豊中・池田の文化財③ 呉春筆「白梅図屏風」
ほのかな月明かりに照らされて、細く伸びた梅の枝のシルエットと、たくさんの小さな白い花が、夜のしじまの中に浮かび上がります。広げると6メートル以上にもなる大きな画面。この屏風の前にたたずんでいると、何だか自分が梅林の中に入り込んでしまったみたいな気分になります。

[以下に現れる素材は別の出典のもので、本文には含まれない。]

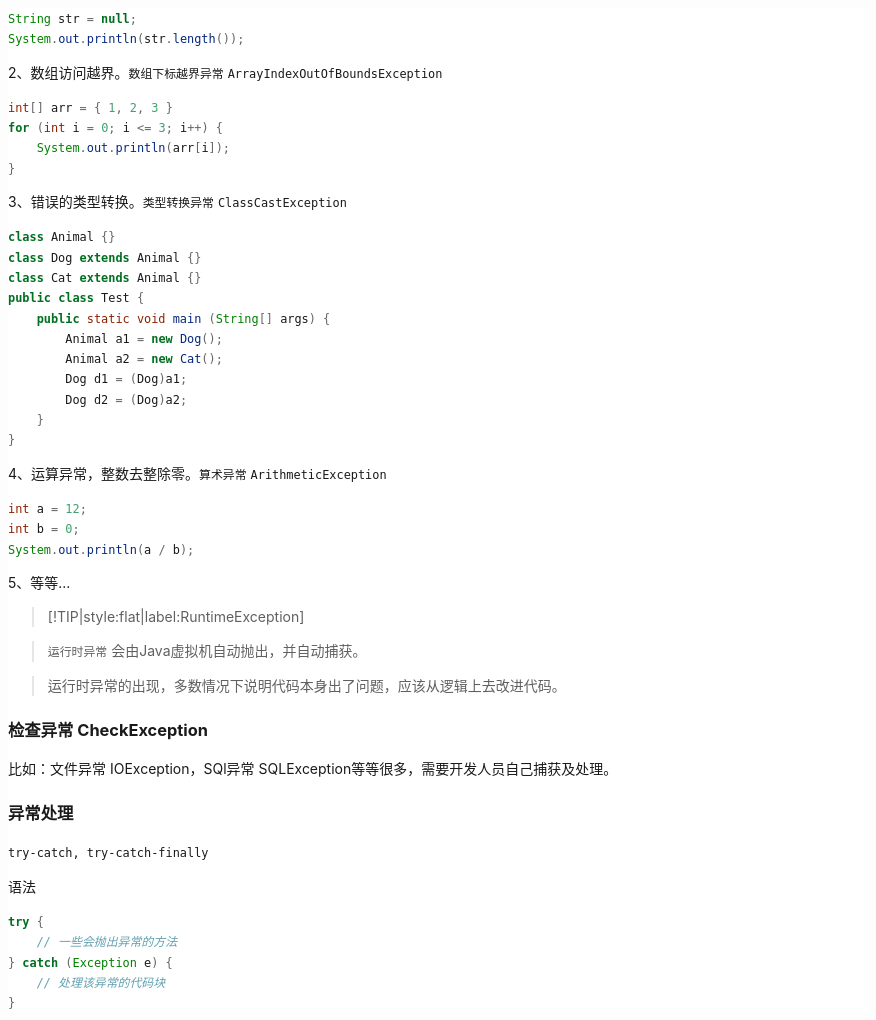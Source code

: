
 ```java
String str = null;
System.out.println(str.length());
```

2、数组访问越界。`数组下标越界异常` `ArrayIndexOutOfBoundsException`

```java
int[] arr = { 1, 2, 3 }
for (int i = 0; i <= 3; i++) {
    System.out.println(arr[i]);
}
```

3、错误的类型转换。`类型转换异常` `ClassCastException`

```java
class Animal {}
class Dog extends Animal {}
class Cat extends Animal {}
public class Test {
    public static void main (String[] args) {
        Animal a1 = new Dog();
        Animal a2 = new Cat();
        Dog d1 = (Dog)a1;
        Dog d2 = (Dog)a2;
    }
}
```

4、运算异常，整数去整除零。`算术异常` `ArithmeticException`

```java
int a = 12;
int b = 0;
System.out.println(a / b);
```

5、等等...

> [!TIP|style:flat|label:RuntimeException]

> `运行时异常` 会由Java虚拟机自动抛出，并自动捕获。

> 运行时异常的出现，多数情况下说明代码本身出了问题，应该从逻辑上去改进代码。

### 检查异常 CheckException

比如：文件异常 IOException，SQl异常 SQLException等等很多，需要开发人员自己捕获及处理。

### 异常处理

```
try-catch, try-catch-finally
```

语法

```java
try {
    // 一些会抛出异常的方法
} catch (Exception e) {
    // 处理该异常的代码块
}
```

それだけではありません。とっても静かで、凛(りん)とした光に包まれているような不思議な思いがしたり、ひんやりとした空気が、やわらかな梅の香を運んでくるかのような良い気持ちになったりします。心の奥底に沈んでいた想いが、じんわりと溶け出してくる感じ、といったら大げさでしょうか。
どうも、単に場景を写実的にとらえているというだけの絵ではないようです。作者の呉春は、与謝蕪村の詩情と円山応挙の写実とを受け継ぎ、さらに洗練された絵画作品を産み出しました。四条派の中心人物となって多くの弟子たちから慕われ、現代につながる日本画の流れを創り出しました。四季の花鳥を題材とするだけにとどまらず、私たち誰もがそこに抱く情感を表すことに成功している点が、呉春の魅力といえましょう。(阪急文化財団 学芸課長・仙海義之)
◆逸翁美術館2014早春展「花・はな・HANA-(重文)呉春筆白梅図屏風-期間限定公開」で展示。陳列期間は1月18日(土)~2月16日(日)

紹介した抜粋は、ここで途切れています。